(What is required): Could you print every record below exactly as it appears?

Dataset entries:
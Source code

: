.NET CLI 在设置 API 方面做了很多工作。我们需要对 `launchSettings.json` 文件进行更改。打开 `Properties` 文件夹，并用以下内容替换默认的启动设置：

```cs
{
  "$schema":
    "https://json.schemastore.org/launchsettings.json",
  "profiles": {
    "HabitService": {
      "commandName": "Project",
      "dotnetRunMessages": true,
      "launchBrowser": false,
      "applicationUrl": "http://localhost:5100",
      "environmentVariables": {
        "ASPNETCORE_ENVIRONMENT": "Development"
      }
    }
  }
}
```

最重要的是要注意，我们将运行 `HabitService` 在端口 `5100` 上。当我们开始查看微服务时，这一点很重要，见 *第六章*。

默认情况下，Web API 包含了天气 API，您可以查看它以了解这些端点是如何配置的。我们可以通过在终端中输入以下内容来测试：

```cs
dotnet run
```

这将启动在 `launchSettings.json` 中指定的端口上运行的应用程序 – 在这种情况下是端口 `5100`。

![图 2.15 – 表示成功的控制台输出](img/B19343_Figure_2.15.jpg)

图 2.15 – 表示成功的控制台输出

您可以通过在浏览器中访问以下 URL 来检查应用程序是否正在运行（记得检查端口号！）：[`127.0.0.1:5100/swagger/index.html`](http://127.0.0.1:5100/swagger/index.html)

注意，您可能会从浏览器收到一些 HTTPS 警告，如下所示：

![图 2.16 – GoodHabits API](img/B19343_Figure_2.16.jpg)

(Answer to the problem):
Source code

:.NET CLI 在设置 API 方面做了很多工作。我们需要对 `launchSettings.json` 文件进行更改。打开 `Properties` 文件夹，并用以下内容替换默认的启动设置：

```cs
{
  "$schema":
    "https://json.schemastore.org/launchsettings.json",
  "profiles": {
    "HabitService": {
      "commandName": "Project",
      "dotnetRunMessages": true,
      "launchBrowser": false,
      "applicationUrl": "http://localhost:5100",
      "environmentVariables": {
        "ASPNETCORE_ENVIRONMENT": "Development"
      }
    }
  }
}
```

最重要的是要注意，我们将运行 `HabitService` 在端口 `5100` 上。当我们开始查看微服务时，这一点很重要，见 *第六章*。

默认情况下，Web API 包含了天气 API，您可以查看它以了解这些端点是如何配置的。我们可以通过在终端中输入以下内容来测试：

```cs
dotnet run
```

这将启动在 `launchSettings.json` 中指定的端口上运行的应用程序 – 在这种情况下是端口 `5100`。

![图 2.15 – 表示成功的控制台输出](img/B19343_Figure_2.15.jpg)

图 2.15 – 表示成功的控制台输出

您可以通过在浏览器中访问以下 URL 来检查应用程序是否正在运行（记得检查端口号！）：[`127.0.0.1:5100/swagger/index.html`](http://127.0.0.1:5100/swagger/index.html)

注意，您可能会从浏览器收到一些 HTTPS 警告，如下所示：

![图 2.16 – GoodHabits API](img/B19343_Figure_2.16.jpg)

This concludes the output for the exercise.